Excerpt
Excerpt from Chapter One
Falling in Love

I met Buckley that spring of 2005. I had been managing the Middleburg Animal Hospital for seven years at that point. For the first four of those seven years, I had shared my office with Virginia, a beautiful tortoiseshell cat who had adopted me as her person and loved me utterly and completely. After she died in 2002, the office felt empty, but the right cat to take over this important position had not come along—until that spring day, when I walked into the kennel area of the hospital. Liz, our groomer, was brushing out a scruffy looking mixed breed dog, and we chatted for a while.

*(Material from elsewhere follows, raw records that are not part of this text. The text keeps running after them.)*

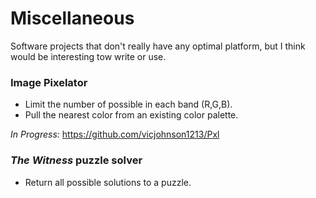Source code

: # Miscellaneous

Software projects that don't really have any optimal platform, but I think would be interesting tow write or use.

### Image Pixelator

- Limit the number of possible in each band (R,G,B).
- Pull the nearest color from an existing color palette.

*In Progress:* https://github.com/vicjohnson1213/Pxl

### *The Witness* puzzle solver

- Return all possible solutions to a puzzle.
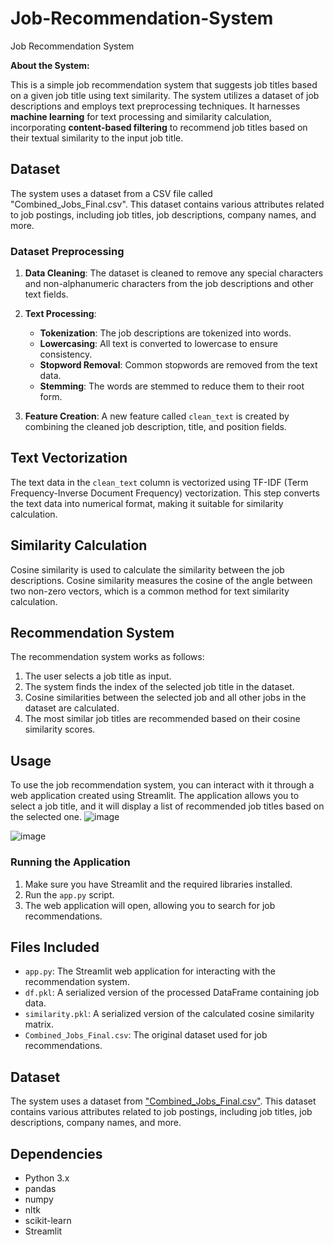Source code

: # Job-Recommendation-System
Job Recommendation System

**About the System:**

This is a simple job recommendation system that suggests job titles based on a given job title using text similarity. The system utilizes a dataset of job descriptions and employs text preprocessing techniques. It harnesses **machine learning** for text processing and similarity calculation, incorporating **content-based filtering** to recommend job titles based on their textual similarity to the input job title.

## Dataset

The system uses a dataset from a CSV file called "Combined_Jobs_Final.csv". This dataset contains various attributes related to job postings, including job titles, job descriptions, company names, and more.

### Dataset Preprocessing

1. **Data Cleaning**: The dataset is cleaned to remove any special characters and non-alphanumeric characters from the job descriptions and other text fields.

2. **Text Processing**:
   - **Tokenization**: The job descriptions are tokenized into words.
   - **Lowercasing**: All text is converted to lowercase to ensure consistency.
   - **Stopword Removal**: Common stopwords are removed from the text data.
   - **Stemming**: The words are stemmed to reduce them to their root form.

3. **Feature Creation**: A new feature called `clean_text` is created by combining the cleaned job description, title, and position fields.

## Text Vectorization

The text data in the `clean_text` column is vectorized using TF-IDF (Term Frequency-Inverse Document Frequency) vectorization. This step converts the text data into numerical format, making it suitable for similarity calculation.

## Similarity Calculation

Cosine similarity is used to calculate the similarity between the job descriptions. Cosine similarity measures the cosine of the angle between two non-zero vectors, which is a common method for text similarity calculation.

## Recommendation System

The recommendation system works as follows:

1. The user selects a job title as input.
2. The system finds the index of the selected job title in the dataset.
3. Cosine similarities between the selected job and all other jobs in the dataset are calculated.
4. The most similar job titles are recommended based on their cosine similarity scores.

## Usage

To use the job recommendation system, you can interact with it through a web application created using Streamlit. The application allows you to select a job title, and it will display a list of recommended job titles based on the selected one.
![image](https://github.com/LikhithaAralimara/Job-Recommendation-System/assets/128489410/0353edca-e02d-4a2f-be88-017249f1cdec)

![image](https://github.com/LikhithaAralimara/Job-Recommendation-System/assets/128489410/9fe3a857-82a6-4697-a02f-bb8f72a6d709)


### Running the Application

1. Make sure you have Streamlit and the required libraries installed.
2. Run the `app.py` script.
3. The web application will open, allowing you to search for job recommendations.

## Files Included

- `app.py`: The Streamlit web application for interacting with the recommendation system.
- `df.pkl`: A serialized version of the processed DataFrame containing job data.
- `similarity.pkl`: A serialized version of the calculated cosine similarity matrix.
- `Combined_Jobs_Final.csv`: The original dataset used for job recommendations.

## Dataset

The system uses a dataset from ["Combined_Jobs_Final.csv"](https://www.kaggle.com/datasets/kandij/job-recommendation-datasets?select=Combined_Jobs_Final.csv). This dataset contains various attributes related to job postings, including job titles, job descriptions, company names, and more.


## Dependencies

- Python 3.x
- pandas
- numpy
- nltk
- scikit-learn
- Streamlit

“Have you seen the cute little tortie in the back?” Liz asked. Everybody at the animal hospital knew I was partial to tortoiseshell cats. There was something about the beautiful coloring and the distinct personality that is typical for these cats that appealed to me.
“No, I haven’t,” I responded. “Where is she?”
Liz pointed to the bank of cages at the very back of the kennel, and I went to see Buckley for the first time. And I fell in love. Hard. And fast.
She was a small cat, and she immediately came to the front of the cage and rubbed up against the bars. When I unlatched the door to her cage to pet her, she practically threw herself at me—something I came to call “full body love” as I got to know her better and realized that this was one of the many ways she would demonstrate her affection. This little cat loved with her entire being. It took several minutes of talking to her and petting her before I even noticed her deformed left hind leg. It bent upward at the knee at a ninety degree angle. Our veterinarians were unable to determine whether this was a congenital birth defect or whether it was an old injury that had never healed right. It certainly did not seem to bother her, nor did it slow her down. She barely had a limp, and she used the knee of the bent leg to push off when she ran and jumped. Her “disability” definitely was a non-issue for her—she didn’t know the meaning of the word. After a while, I didn’t notice it anymore, either. It was just part of who she was, and I was always surprised when people asked about it.